Alex Schafran: So Jenna. Tell us a little bit more about your policy database, because I think this is a good time for that theme. 

Jenna Louie: The policy database that Ivory is launching is a little bit more nascent. We launched in June 2024 and what it's designed to do is actually help burgeoning areas of interest across the housing policy world just become more known. 

We started with four different areas of legislation that we've seen as hot topics across the country. So YIGBY (Yes In God’s Backyard) legislation, office to residential conversations, transit oriented development, and social housing. These are the four topics that are the first ones out the gate for us. What we've done is collect model policies from different places across the country. Everyone's like, “Oh yeah, you got to go look at Seattle and what they did for YIGBY. Oh, you've got to go look at this in that place for transit oriented development.” 

And we're trying to put that all just into a simple format for housers and others who are interested in these laws to say, “Oh yeah. Here's the kind of collective knowledge that we have around an issue. How can we take those and adapt them for what looks right in our community.” It’s got no data behind it, but it is very much a central gathering place. I guess it's got qualitative data. Let me say that, there's no calculations they're running on the back end, not like the policy simulator, but it's just a gathering place for helping some of those conversations get a little bit off the ground, and to help us centralize some of that knowledge. 

Alex Schafran: One of the areas where I think we need a lot of innovation is on how we learn, and it's a hard space to work in because we all learn in very different ways. In housing, it's like, you know, you need learning for the nonprofit sector, you need learning for the public sector, in finance, architecture, in every aspect. The ecosystem of learning and how we are both at initial training and whatever we are in school or on the earliest part of our career, but also all that mid-career learning that you have to keep up with is really hard, and so I applaud this effort. 

I know Furman Center in New York is also working on their Housing Solutions Lab and trying to build that out. It's a tough space. I've seen some good efforts. I've seen some efforts that don't quite get off the ground. I'm not sure if we'll ever kind of get it perfect, but I applaud you for wading into that. 
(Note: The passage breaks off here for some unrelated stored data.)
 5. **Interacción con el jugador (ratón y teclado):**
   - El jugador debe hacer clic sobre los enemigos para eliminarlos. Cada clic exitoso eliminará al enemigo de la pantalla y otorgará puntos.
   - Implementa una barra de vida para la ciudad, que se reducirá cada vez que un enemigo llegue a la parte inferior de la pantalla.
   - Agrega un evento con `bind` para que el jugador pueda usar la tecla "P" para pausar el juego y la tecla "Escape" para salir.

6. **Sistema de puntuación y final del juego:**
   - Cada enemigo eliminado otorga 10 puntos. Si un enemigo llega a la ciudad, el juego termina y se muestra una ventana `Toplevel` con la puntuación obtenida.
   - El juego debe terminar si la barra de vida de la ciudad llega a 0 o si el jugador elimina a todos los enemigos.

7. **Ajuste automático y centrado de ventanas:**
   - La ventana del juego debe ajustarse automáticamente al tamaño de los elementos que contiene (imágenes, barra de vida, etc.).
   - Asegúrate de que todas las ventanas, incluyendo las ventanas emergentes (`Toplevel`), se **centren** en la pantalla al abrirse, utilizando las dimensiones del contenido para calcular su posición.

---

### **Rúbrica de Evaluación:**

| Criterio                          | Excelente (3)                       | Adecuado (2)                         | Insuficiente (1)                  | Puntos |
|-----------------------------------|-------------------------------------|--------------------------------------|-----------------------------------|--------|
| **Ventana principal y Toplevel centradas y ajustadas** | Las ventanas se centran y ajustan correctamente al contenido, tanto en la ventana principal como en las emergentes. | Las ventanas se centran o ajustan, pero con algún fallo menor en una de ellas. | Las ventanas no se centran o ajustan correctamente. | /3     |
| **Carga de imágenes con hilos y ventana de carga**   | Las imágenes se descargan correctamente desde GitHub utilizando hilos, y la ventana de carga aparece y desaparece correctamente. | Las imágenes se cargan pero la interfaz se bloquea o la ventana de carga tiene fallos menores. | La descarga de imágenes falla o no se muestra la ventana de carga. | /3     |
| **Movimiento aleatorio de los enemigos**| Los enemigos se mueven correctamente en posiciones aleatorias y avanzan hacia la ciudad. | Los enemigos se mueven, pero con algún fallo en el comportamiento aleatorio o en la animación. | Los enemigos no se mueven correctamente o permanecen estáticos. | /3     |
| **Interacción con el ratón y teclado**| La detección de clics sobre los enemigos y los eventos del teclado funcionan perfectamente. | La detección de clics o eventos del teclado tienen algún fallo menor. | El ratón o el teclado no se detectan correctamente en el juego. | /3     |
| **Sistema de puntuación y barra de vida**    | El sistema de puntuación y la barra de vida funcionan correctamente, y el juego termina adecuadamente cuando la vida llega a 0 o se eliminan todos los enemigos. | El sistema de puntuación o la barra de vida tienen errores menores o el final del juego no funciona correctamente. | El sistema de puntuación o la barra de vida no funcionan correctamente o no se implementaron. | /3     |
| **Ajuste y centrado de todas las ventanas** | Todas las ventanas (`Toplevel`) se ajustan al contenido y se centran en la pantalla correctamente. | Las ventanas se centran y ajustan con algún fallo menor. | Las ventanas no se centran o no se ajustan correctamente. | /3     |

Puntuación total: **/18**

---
Jenna Louie: Yeah, and let me just shout out an invitation. You can visit it on ivoryinnovations.org. And we want your feedback. Again that piloting culture at Ivory, we certainly don't think we're going to get it right at the gate. So tell us what we're doing wrong. Tell us what we're missing. We want to hear from you. Alex, we want to hear from you. 

Alex Schafran: So this is actually now the speed round, Michelle and Jenna, where I'm going to ask you about very specific innovations that I know that you're working on, and you can tell me about this. 

Michelle, let's start with one of our favorite subjects, off site construction. Now I was going to call it modular, and then allow Michelle to correct me as a demonstration of it, because, you know. Let's talk about offside. This is all of the various things penalized, construction, modular construction, all the various ways that we are working to innovate in building housing, not on the site, but elsewhere, and then bring it to the site.

Michelle Boyd:  I'm gonna word you one up and use the word industrialized.

Alex Schafran: That's my new favorite “I” word.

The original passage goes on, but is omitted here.